* [DATASET ENTRIES]:
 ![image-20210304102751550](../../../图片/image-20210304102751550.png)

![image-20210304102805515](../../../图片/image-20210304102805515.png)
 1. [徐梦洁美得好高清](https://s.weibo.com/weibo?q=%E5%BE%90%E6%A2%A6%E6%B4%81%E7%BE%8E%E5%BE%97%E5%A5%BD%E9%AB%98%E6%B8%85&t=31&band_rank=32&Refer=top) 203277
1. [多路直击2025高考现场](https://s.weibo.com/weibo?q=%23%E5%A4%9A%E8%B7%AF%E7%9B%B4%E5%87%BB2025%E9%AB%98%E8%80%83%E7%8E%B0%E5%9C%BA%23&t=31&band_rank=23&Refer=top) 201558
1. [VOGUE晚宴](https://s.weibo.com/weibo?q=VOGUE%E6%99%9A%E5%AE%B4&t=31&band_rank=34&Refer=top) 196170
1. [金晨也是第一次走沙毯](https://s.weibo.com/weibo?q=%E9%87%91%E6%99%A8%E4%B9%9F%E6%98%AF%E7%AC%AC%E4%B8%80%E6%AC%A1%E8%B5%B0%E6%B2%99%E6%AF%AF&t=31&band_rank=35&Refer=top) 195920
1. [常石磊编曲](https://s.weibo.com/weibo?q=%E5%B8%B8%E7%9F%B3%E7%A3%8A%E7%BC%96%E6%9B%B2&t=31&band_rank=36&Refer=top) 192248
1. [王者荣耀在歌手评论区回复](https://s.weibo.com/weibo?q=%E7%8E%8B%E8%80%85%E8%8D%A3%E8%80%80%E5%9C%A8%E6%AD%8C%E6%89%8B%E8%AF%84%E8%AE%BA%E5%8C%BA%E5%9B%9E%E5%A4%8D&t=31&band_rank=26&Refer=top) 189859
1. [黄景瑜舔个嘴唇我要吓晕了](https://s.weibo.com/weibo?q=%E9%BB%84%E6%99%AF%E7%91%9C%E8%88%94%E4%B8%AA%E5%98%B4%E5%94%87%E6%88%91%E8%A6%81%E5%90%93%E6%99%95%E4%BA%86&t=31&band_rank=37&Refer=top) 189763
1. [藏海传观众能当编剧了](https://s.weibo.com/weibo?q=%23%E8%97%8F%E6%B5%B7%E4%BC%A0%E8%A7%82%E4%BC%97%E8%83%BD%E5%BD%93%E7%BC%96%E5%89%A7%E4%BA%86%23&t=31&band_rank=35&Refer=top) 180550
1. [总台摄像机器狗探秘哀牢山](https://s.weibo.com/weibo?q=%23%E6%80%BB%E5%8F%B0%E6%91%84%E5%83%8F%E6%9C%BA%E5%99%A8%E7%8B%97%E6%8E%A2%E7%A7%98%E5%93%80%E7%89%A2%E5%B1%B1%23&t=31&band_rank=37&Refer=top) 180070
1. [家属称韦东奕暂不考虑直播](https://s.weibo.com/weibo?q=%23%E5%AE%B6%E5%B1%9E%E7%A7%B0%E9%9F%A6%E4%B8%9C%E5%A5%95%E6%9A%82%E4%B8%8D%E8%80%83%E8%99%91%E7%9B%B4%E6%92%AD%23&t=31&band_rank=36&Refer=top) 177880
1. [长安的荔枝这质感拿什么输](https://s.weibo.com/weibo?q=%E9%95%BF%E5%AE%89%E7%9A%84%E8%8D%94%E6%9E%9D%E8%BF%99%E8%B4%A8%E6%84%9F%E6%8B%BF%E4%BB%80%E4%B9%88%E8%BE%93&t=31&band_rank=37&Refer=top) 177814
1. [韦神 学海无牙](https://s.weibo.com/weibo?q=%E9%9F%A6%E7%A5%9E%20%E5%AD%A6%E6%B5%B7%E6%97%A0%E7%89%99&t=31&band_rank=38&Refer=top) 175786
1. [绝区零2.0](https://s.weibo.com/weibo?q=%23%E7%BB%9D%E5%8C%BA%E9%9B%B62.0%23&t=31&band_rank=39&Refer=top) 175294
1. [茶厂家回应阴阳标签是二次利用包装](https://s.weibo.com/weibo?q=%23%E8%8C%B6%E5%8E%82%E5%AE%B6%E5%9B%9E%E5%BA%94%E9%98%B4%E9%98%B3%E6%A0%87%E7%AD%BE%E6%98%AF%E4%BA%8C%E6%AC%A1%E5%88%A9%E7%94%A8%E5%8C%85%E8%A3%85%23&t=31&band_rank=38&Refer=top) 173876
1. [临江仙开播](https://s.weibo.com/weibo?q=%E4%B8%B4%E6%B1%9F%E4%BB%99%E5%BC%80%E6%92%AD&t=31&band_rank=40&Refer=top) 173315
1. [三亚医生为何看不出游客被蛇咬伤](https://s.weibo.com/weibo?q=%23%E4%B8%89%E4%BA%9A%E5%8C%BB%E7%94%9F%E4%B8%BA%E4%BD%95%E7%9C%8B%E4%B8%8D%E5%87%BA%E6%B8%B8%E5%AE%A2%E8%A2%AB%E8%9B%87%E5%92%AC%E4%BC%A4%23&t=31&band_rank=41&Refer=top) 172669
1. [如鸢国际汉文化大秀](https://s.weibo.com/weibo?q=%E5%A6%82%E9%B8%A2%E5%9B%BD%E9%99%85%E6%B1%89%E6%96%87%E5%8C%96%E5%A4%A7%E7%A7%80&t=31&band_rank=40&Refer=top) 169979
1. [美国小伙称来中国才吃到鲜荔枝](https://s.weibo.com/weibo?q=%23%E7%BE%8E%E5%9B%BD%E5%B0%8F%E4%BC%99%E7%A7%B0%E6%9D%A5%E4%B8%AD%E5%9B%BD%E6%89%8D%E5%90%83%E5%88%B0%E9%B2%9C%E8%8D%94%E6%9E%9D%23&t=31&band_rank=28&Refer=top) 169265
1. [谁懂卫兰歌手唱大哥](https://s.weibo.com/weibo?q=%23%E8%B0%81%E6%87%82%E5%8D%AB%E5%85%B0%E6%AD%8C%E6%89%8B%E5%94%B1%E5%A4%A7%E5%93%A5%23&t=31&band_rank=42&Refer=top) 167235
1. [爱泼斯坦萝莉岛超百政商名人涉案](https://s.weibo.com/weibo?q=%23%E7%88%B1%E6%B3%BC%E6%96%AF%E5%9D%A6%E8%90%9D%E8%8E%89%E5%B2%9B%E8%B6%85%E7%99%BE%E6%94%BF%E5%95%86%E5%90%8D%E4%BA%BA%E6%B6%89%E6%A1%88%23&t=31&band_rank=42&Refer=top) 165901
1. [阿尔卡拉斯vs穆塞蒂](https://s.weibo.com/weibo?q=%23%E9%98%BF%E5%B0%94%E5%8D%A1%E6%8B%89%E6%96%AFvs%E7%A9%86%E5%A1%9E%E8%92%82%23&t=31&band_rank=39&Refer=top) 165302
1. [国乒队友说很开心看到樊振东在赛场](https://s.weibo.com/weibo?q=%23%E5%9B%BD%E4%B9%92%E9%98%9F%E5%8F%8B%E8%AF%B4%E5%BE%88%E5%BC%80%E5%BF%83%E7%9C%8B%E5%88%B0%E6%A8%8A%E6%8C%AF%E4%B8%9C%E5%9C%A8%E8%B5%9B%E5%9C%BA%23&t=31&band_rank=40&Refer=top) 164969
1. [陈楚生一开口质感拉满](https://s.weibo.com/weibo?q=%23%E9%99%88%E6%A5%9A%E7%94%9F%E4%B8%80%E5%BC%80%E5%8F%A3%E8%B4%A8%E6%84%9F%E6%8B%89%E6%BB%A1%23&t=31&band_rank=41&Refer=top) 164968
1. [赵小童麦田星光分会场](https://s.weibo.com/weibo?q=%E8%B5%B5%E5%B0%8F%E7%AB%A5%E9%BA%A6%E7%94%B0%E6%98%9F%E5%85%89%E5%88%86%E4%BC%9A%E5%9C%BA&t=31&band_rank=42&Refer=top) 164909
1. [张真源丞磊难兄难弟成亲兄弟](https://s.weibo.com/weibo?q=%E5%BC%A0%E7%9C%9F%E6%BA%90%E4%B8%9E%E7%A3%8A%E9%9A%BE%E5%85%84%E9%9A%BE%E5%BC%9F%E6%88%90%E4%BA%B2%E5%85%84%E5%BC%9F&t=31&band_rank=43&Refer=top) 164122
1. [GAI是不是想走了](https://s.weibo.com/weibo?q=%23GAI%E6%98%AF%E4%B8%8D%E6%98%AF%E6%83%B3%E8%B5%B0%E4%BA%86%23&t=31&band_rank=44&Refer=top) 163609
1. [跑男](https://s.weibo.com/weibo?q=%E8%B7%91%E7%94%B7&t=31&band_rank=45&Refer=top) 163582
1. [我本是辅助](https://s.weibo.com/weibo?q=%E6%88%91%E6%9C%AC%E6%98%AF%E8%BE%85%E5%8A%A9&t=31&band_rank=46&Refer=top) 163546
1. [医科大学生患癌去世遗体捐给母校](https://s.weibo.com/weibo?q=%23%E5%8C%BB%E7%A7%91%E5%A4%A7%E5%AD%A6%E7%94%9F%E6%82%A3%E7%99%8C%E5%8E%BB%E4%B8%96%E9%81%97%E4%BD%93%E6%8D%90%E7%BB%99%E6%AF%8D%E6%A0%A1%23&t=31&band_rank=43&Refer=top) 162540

* [AIM OF THE EXERCISE]: Which lines in the data hold the string "image"? Copy each of them.

* [ANSWER TO THIS TASK]:
 ![image-20210304102751550](../../../图片/image-20210304102751550.png)
![image-20210304102805515](../../../图片/image-20210304102805515.png)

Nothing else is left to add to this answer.